Go through the entries below and pick out every line with "components".
__________
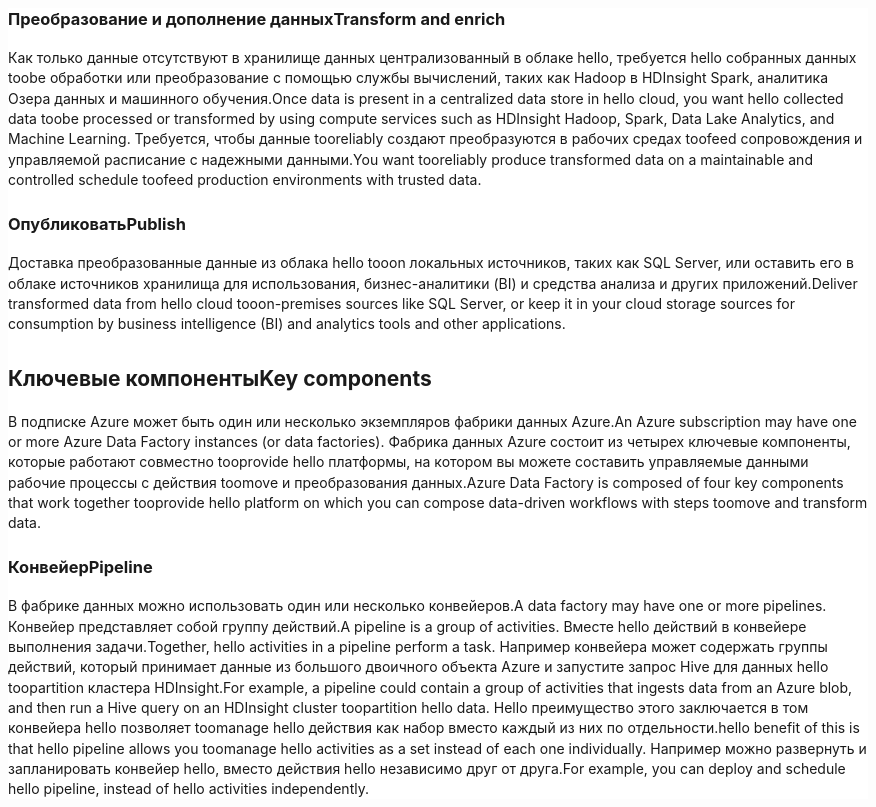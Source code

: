 ### <a name="transform-and-enrich"></a><span data-ttu-id="129b5-135">Преобразование и дополнение данных</span><span class="sxs-lookup"><span data-stu-id="129b5-135">Transform and enrich</span></span>
<span data-ttu-id="129b5-136">Как только данные отсутствуют в хранилище данных централизованный в облаке hello, требуется hello собранных данных toobe обработки или преобразование с помощью службы вычислений, таких как Hadoop в HDInsight Spark, аналитика Озера данных и машинного обучения.</span><span class="sxs-lookup"><span data-stu-id="129b5-136">Once data is present in a centralized data store in hello cloud, you want hello collected data toobe processed or transformed by using compute services such as HDInsight Hadoop, Spark, Data Lake Analytics, and Machine Learning.</span></span> <span data-ttu-id="129b5-137">Требуется, чтобы данные tooreliably создают преобразуются в рабочих средах toofeed сопровождения и управляемой расписание с надежными данными.</span><span class="sxs-lookup"><span data-stu-id="129b5-137">You want tooreliably produce transformed data on a maintainable and controlled schedule toofeed production environments with trusted data.</span></span> 

### <a name="publish"></a><span data-ttu-id="129b5-138">Опубликовать</span><span class="sxs-lookup"><span data-stu-id="129b5-138">Publish</span></span> 
<span data-ttu-id="129b5-139">Доставка преобразованные данные из облака hello tooon локальных источников, таких как SQL Server, или оставить его в облаке источников хранилища для использования, бизнес-аналитики (BI) и средства анализа и других приложений.</span><span class="sxs-lookup"><span data-stu-id="129b5-139">Deliver transformed data from hello cloud tooon-premises sources like SQL Server, or keep it in your cloud storage sources for consumption by business intelligence (BI) and analytics tools and other applications.</span></span>

## <a name="key-components"></a><span data-ttu-id="129b5-140">Ключевые компоненты</span><span class="sxs-lookup"><span data-stu-id="129b5-140">Key components</span></span>
<span data-ttu-id="129b5-141">В подписке Azure может быть один или несколько экземпляров фабрики данных Azure.</span><span class="sxs-lookup"><span data-stu-id="129b5-141">An Azure subscription may have one or more Azure Data Factory instances (or data factories).</span></span> <span data-ttu-id="129b5-142">Фабрика данных Azure состоит из четырех ключевые компоненты, которые работают совместно tooprovide hello платформы, на котором вы можете составить управляемые данными рабочие процессы с действия toomove и преобразования данных.</span><span class="sxs-lookup"><span data-stu-id="129b5-142">Azure Data Factory is composed of four key components that work together tooprovide hello platform on which you can compose data-driven workflows with steps toomove and transform data.</span></span> 

### <a name="pipeline"></a><span data-ttu-id="129b5-143">Конвейер</span><span class="sxs-lookup"><span data-stu-id="129b5-143">Pipeline</span></span>
<span data-ttu-id="129b5-144">В фабрике данных можно использовать один или несколько конвейеров.</span><span class="sxs-lookup"><span data-stu-id="129b5-144">A data factory may have one or more pipelines.</span></span> <span data-ttu-id="129b5-145">Конвейер представляет собой группу действий.</span><span class="sxs-lookup"><span data-stu-id="129b5-145">A pipeline is a group of activities.</span></span> <span data-ttu-id="129b5-146">Вместе hello действий в конвейере выполнения задачи.</span><span class="sxs-lookup"><span data-stu-id="129b5-146">Together, hello activities in a pipeline perform a task.</span></span> <span data-ttu-id="129b5-147">Например конвейера может содержать группы действий, который принимает данные из большого двоичного объекта Azure и запустите запрос Hive для данных hello toopartition кластера HDInsight.</span><span class="sxs-lookup"><span data-stu-id="129b5-147">For example, a pipeline could contain a group of activities that ingests data from an Azure blob, and then run a Hive query on an HDInsight cluster toopartition hello data.</span></span> <span data-ttu-id="129b5-148">Hello преимущество этого заключается в том конвейера hello позволяет toomanage hello действия как набор вместо каждый из них по отдельности.</span><span class="sxs-lookup"><span data-stu-id="129b5-148">hello benefit of this is that hello pipeline allows you toomanage hello activities as a set instead of each one individually.</span></span> <span data-ttu-id="129b5-149">Например можно развернуть и запланировать конвейер hello, вместо действия hello независимо друг от друга.</span><span class="sxs-lookup"><span data-stu-id="129b5-149">For example, you can deploy and schedule hello pipeline, instead of hello activities independently.</span></span>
__________
Answer section:
## <a name="key-components"></a><span data-ttu-id="129b5-140">Ключевые компоненты</span><span class="sxs-lookup"><span data-stu-id="129b5-140">Key components</span></span>
<span data-ttu-id="129b5-141">В подписке Azure может быть один или несколько экземпляров фабрики данных Azure.</span><span class="sxs-lookup"><span data-stu-id="129b5-141">An Azure subscription may have one or more Azure Data Factory instances (or data factories).</span></span> <span data-ttu-id="129b5-142">Фабрика данных Azure состоит из четырех ключевые компоненты, которые работают совместно tooprovide hello платформы, на котором вы можете составить управляемые данными рабочие процессы с действия toomove и преобразования данных.</span><span class="sxs-lookup"><span data-stu-id="129b5-142">Azure Data Factory is composed of four key components that work together tooprovide hello platform on which you can compose data-driven workflows with steps toomove and transform data.</span></span> 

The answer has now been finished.